I am just working to reverse that. We can not perpetuate what was started by slavery.


----------



## Finshaggy (Dec 30, 2013)

And I did not use "Simplified Guesswork" I can prove that.

Imhotep was the original father of medicine, and was worshiped in the form of a black African, which was a tradition that came from Egypt (Egyptians called themselves "Kemet" meaning "Land of the black" )

So Imhotep worship was banned, and Aesculapius took his place in the form of a white man, but even Hannibal worshiped Aesculapius in the form of a black African and built temples to him in Spanish Carthage (the place called "New Carthage" )

So I think that at the same time the Greeks were being racists against Imhotep as a figure, they were scared of Socrates as a teacher that had learned in Egypt for 15+ years. And again, mosaics of him have more dark tiles than white ones.


----------



## woody333333 (Dec 30, 2013)

brown is the word youre looking for findo............ theyre all brown...... olive skinned anyhow......santa has a chance but other than that none of em would be white.....1 star........hows your sister?.........


----------



## Finshaggy (Dec 30, 2013)

And this is not just for black people, this is for white people as well. We all need to realize this.

Slavery may be over, but the chains are not completely removed. And if we do not remove the chains in our society, we will never see it to completion. Equalizing our history is the only way into the future.


----------



## Finshaggy (Dec 30, 2013)

woody333333 said:


> brown is the word youre looking for findo............ theyre all brown...... olive skinned anyhow......santa has a chance but other than that none of em would be white.....1 star........hows your sister?.........


No, Black. When I say brown I don't mean Mexican. I'm talking about black history.

And saying "santa is the only one that has a chance" is not proof of anything in any way.


----------



## woody333333 (Dec 30, 2013)

Finshaggy said:


> No, Black. When I say brown I don't mean Mexican. I'm talking about black history.


do I need to draw circles on a map to show you where the different colors of people come from?...........


----------



## Finshaggy (Dec 30, 2013)

woody333333 said:


> do I need to draw circles on a map to show you where the different colors of people come from?...........


That would probably make for a good laugh since you probably have no idea. Go ahead an draw one.

I'll post where the people ACTUALLY come from in my CFL grow thread right now, you go draw circles on a map and we'll see who is actually right historically.


----------



## BigEasy1 (Dec 30, 2013)

Finshaggy said:


> And this is not just for black people, this is for white people as well. We all need to realize this.
> 
> Slavery may be over, but the chains are not completely removed.

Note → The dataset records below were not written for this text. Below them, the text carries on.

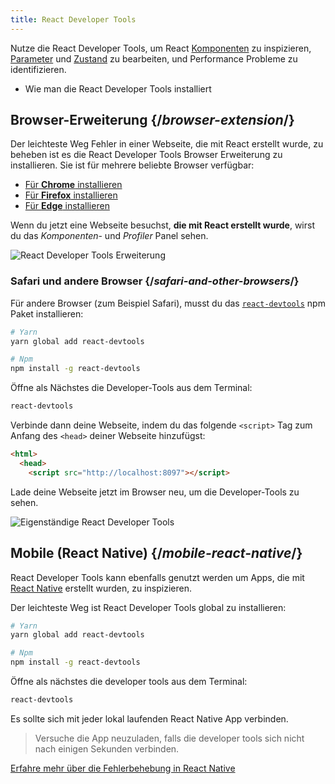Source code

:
 ```yaml
---
title: React Developer Tools
---
```


<Intro>

Nutze die React Developer Tools, um React [Komponenten](/learn/your-first-component) zu inspizieren, [Parameter](/learn/passing-props-to-a-component) und [Zustand](/learn/state-a-components-memory) zu bearbeiten, und Performance Probleme zu identifizieren.

</Intro>

<YouWillLearn>

* Wie man die React Developer Tools installiert

</YouWillLearn>

## Browser-Erweiterung {/*browser-extension*/}

Der leichteste Weg Fehler in einer Webseite, die mit React erstellt wurde, zu beheben ist es die React Developer Tools Browser Erweiterung zu installieren. Sie ist für mehrere beliebte Browser verfügbar:

* [Für **Chrome** installieren](https://chrome.google.com/webstore/detail/react-developer-tools/fmkadmapgofadopljbjfkapdkoienihi?hl=en)
* [Für **Firefox** installieren](https://addons.mozilla.org/en-US/firefox/addon/react-devtools/)
* [Für **Edge** installieren](https://microsoftedge.microsoft.com/addons/detail/react-developer-tools/gpphkfbcpidddadnkolkpfckpihlkkil)

Wenn du jetzt eine Webseite besuchst, **die mit React erstellt wurde**, wirst du das _Komponenten_- und _Profiler_ Panel sehen.

![React Developer Tools Erweiterung](/images/docs/react-devtools-extension.png)

### Safari und andere Browser {/*safari-and-other-browsers*/}
Für andere Browser (zum Beispiel Safari), musst du das [`react-devtools`](https://www.npmjs.com/package/react-devtools) npm Paket installieren:
```bash
# Yarn
yarn global add react-devtools

# Npm
npm install -g react-devtools
```

Öffne als Nächstes die Developer-Tools aus dem Terminal:
```bash
react-devtools
```

Verbinde dann deine Webseite, indem du das folgende `<script>` Tag zum Anfang des `<head>` deiner Webseite hinzufügst:
```html {3}
<html>
  <head>
    <script src="http://localhost:8097"></script>
```

Lade deine Webseite jetzt im Browser neu, um die Developer-Tools zu sehen.

![Eigenständige React Developer Tools](/images/docs/react-devtools-standalone.png)

## Mobile (React Native) {/*mobile-react-native*/}
React Developer Tools kann ebenfalls genutzt werden um Apps, die mit [React Native](https://reactnative.dev/) erstellt wurden, zu inspizieren.

Der leichteste Weg ist React Developer Tools global zu installieren:
```bash
# Yarn
yarn global add react-devtools

# Npm
npm install -g react-devtools
```

Öffne als nächstes die developer tools aus dem Terminal:
```bash
react-devtools
```

Es sollte sich mit jeder lokal laufenden React Native App verbinden.

> Versuche die App neuzuladen, falls die developer tools sich nicht nach einigen Sekunden verbinden.

[Erfahre mehr über die Fehlerbehebung in React Native](https://reactnative.dev/docs/debugging)
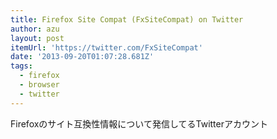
 ```yaml
---
title: Firefox Site Compat (FxSiteCompat) on Twitter
author: azu
layout: post
itemUrl: 'https://twitter.com/FxSiteCompat'
date: '2013-09-20T01:07:28.681Z'
tags:
  - firefox
  - browser
  - twitter
---
```

Firefoxのサイト互換性情報について発信してるTwitterアカウント
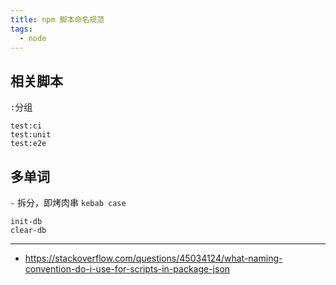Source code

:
 ```yaml
---
title: npm 脚本命名规范
tags:
  - node
---
```

## 相关脚本

`:`分组

```
test:ci
test:unit
test:e2e
```

## 多单词

`-` 拆分，即烤肉串 `kebab case`

```
init-db
clear-db
```

---

- https://stackoverflow.com/questions/45034124/what-naming-convention-do-i-use-for-scripts-in-package-json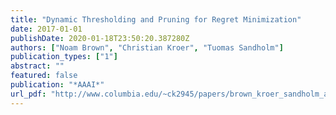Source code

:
 ```yaml
---
title: "Dynamic Thresholding and Pruning for Regret Minimization"
date: 2017-01-01
publishDate: 2020-01-18T23:50:20.387280Z
authors: ["Noam Brown", "Christian Kroer", "Tuomas Sandholm"]
publication_types: ["1"]
abstract: ""
featured: false
publication: "*AAAI*"
url_pdf: "http://www.columbia.edu/~ck2945/papers/brown_kroer_sandholm_aaai17.pdf"
---
```


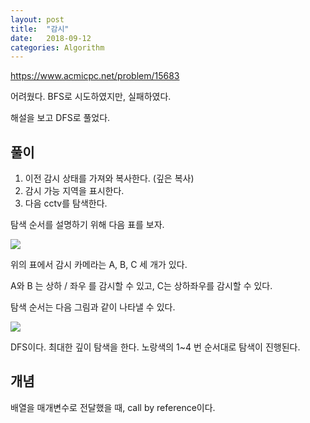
 ```yaml
---
layout: post
title:  "감시"
date:   2018-09-12
categories: Algorithm
---
```


<https://www.acmicpc.net/problem/15683>

어려웠다. BFS로 시도하였지만, 실패하였다.

해설을 보고 DFS로 풀었다.

## 풀이

1. 이전 감시 상태를 가져와 복사한다. (깊은 복사)
2. 감시 가능 지역을 표시한다.
3. 다음 cctv를 탐색한다.

탐색 순서를 설명하기 위해 다음 표를 보자.

![](/image/detectt01.png)

위의 표에서 감시 카메라는 A, B, C 세 개가 있다. 

A와 B 는 상하 / 좌우 를 감시할 수 있고, C는 상하좌우를 감시할 수 있다.

탐색 순서는 다음 그림과 같이 나타낼 수 있다.

![](/image/detectt02.png)

DFS이다. 최대한 깊이 탐색을 한다. 노랑색의 1~4 번 순서대로 탐색이 진행된다.

## 개념

배열을 매개변수로 전달했을 때, call by reference이다.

And if we do not remove the chains in our society, we will never see it to completion. Equalizing our history is the only way into the future.


Guys like you keep trying to put the chains on because you won't let it go. It's over and has been way before me or you was ever born. You need to quick blaming the white man for your woes. I work with many, many very successful black people and everyone of them became successful by hard work, not sitting around bitching about what happened 200 years ago. Get over it or pack up and leave. You could move to somewhere like Haiti where all black people are in power. I hear Haiti is quite a diamond in the rough.


----------



## Finshaggy (Dec 30, 2013)

BigEasy1 said:


> Guys like you keep trying to put the chains on because you won't let it go. It's over and has been way before me or you was ever born.


You're a dumb ass. It's not over. People right here in this thread refuse to accept that black people have historical ancestors.

And someone brought up Obama like that was a game changing epic thing to say against black people, saying they are incompetent.

Edit: I just looked back and you were the fucking person that said "Obama is black".


----------



## BigEasy1 (Dec 30, 2013)

Finshaggy said:


> You're a dumb ass. It's not over. People right here in this thread refuse to accept that black people have historical ancestors.
> 
> And someone brought up Obama like that was a game changing epic thing to say against black people, saying they are incompetent.


I think you're the only one that gives a shit about what happened 200 years ago. Keep bitching about it because it makes you look like quite the dumbass. You're a slave to your own stupidity.


----------



## BigEasy1 (Dec 30, 2013)

Finshaggy said:


> You're a dumb ass. It's not over. People right here in this thread refuse to accept that black people have historical ancestors.
> 
> And someone brought up Obama like that was a game changing epic thing to say against black people, saying they are incompetent.
> 
> Edit: I just looked back and you were the fucking person that said "Obama is black".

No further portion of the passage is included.